_Task requirements:_
For each line below that contains the word "リリースの問題を修正しました", return that line.

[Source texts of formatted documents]
Segment Open

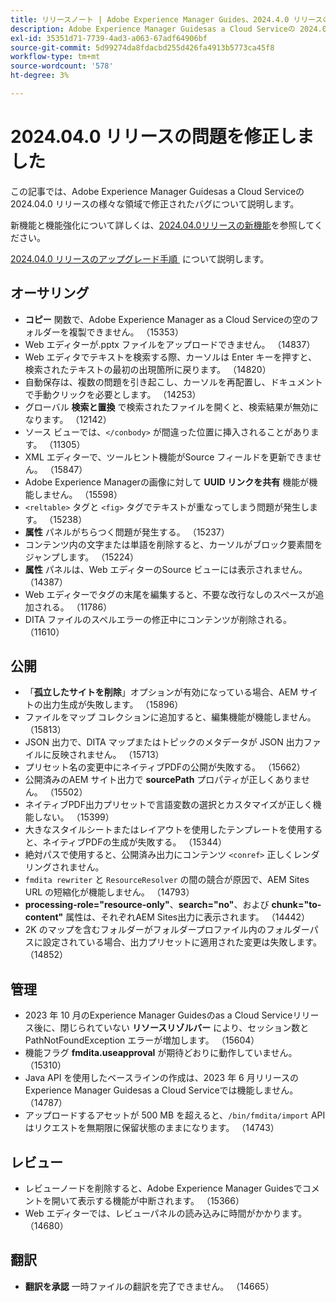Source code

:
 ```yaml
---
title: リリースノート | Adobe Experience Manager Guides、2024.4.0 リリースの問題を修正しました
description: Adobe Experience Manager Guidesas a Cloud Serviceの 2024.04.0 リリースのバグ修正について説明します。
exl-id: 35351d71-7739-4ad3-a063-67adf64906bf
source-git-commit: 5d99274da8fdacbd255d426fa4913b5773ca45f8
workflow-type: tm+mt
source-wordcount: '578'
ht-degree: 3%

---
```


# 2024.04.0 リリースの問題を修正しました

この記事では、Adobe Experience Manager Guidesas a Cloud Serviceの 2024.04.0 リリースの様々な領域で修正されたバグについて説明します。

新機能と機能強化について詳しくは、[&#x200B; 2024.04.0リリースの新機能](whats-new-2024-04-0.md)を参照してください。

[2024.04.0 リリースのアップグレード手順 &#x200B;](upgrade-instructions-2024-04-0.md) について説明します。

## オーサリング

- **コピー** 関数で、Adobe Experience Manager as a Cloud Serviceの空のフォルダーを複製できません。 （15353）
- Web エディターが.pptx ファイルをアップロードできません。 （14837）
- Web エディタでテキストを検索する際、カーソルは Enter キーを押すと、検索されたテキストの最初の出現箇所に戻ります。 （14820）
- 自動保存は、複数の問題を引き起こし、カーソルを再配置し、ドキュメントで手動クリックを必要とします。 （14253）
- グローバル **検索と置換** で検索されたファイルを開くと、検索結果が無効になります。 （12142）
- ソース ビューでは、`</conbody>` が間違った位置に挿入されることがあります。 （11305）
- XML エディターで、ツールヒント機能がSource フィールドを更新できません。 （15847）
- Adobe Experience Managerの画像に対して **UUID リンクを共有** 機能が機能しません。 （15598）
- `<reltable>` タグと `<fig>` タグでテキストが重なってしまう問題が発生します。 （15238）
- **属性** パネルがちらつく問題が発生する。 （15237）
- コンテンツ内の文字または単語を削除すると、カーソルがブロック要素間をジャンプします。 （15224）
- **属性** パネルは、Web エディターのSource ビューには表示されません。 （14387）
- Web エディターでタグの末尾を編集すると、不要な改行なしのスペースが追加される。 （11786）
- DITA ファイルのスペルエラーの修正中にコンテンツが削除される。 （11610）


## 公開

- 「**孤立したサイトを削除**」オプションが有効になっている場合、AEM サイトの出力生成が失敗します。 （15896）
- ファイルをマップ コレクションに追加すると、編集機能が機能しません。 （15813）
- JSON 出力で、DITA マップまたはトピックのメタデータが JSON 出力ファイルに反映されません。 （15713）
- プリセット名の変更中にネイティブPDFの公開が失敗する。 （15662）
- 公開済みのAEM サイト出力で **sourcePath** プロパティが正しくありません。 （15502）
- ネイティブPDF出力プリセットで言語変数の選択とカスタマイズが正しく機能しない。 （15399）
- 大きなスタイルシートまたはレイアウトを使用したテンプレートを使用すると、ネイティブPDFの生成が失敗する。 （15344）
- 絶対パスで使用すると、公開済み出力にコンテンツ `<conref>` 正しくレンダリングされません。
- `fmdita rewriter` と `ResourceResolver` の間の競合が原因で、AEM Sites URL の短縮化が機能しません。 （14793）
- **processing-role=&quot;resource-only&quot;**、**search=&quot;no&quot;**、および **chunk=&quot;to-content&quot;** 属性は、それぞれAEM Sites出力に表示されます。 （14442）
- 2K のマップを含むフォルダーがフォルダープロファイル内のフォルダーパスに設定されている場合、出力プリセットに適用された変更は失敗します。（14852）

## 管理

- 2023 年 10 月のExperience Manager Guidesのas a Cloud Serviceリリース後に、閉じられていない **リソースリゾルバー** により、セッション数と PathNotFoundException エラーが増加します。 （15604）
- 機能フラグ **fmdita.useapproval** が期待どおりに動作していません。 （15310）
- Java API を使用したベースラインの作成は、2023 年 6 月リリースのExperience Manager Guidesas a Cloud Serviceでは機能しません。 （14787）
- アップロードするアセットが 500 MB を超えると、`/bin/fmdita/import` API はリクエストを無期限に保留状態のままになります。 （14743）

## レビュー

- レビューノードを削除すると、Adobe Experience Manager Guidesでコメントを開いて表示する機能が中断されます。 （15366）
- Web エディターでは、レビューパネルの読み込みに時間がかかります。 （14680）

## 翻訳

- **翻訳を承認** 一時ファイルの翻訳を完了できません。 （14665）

Segment Closed

_Your response:_
title: リリースノート | Adobe Experience Manager Guides、2024.4.0 リリースの問題を修正しました
# 2024.04.0 リリースの問題を修正しました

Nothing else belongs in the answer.